___ INPUT

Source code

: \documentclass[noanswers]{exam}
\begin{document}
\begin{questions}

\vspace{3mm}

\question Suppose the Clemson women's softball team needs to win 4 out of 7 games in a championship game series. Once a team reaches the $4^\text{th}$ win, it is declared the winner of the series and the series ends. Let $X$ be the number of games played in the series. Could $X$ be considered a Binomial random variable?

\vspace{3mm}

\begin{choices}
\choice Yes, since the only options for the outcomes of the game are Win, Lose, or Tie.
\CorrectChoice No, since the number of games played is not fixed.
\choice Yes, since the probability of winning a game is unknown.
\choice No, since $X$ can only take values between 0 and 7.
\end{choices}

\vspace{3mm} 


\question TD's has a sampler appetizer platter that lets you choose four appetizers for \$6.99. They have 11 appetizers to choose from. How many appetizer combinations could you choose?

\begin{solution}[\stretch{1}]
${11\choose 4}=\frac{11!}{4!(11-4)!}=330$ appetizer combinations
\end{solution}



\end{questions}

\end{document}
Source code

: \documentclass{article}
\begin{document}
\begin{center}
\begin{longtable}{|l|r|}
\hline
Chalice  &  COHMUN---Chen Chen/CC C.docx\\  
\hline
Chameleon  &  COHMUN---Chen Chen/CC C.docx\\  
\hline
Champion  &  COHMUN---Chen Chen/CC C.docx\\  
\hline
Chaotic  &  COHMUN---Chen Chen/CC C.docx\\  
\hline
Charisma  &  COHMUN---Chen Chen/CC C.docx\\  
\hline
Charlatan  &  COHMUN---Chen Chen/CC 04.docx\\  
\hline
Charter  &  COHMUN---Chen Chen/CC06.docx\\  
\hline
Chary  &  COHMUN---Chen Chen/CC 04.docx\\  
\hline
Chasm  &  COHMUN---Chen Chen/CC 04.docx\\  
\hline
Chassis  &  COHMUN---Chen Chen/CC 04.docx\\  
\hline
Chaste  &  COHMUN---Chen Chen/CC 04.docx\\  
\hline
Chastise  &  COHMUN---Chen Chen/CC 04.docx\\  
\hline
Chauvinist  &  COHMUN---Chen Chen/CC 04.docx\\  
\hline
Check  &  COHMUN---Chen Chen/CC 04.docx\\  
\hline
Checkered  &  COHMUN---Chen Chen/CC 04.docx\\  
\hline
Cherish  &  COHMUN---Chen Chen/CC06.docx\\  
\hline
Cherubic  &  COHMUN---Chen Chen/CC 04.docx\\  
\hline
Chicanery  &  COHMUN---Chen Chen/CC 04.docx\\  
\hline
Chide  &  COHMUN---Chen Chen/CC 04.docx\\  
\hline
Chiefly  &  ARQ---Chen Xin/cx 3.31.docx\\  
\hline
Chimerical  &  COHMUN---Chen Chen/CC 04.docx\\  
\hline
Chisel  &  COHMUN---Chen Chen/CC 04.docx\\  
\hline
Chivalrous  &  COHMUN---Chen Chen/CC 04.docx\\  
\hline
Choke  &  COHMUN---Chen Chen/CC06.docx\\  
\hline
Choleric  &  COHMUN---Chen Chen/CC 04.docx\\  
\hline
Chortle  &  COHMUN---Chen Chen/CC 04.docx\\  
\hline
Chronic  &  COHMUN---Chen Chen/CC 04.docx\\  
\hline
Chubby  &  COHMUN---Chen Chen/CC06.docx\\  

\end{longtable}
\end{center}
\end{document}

______

ACTIVITY:
Within the material above, show every line that includes "combinations".

THE COMPLETED TASK:
\question TD's has a sampler appetizer platter that lets you choose four appetizers for \$6.99. They have 11 appetizers to choose from. How many appetizer combinations could you choose?
${11\choose 4}=\frac{11!}{4!(11-4)!}=330$ appetizer combinations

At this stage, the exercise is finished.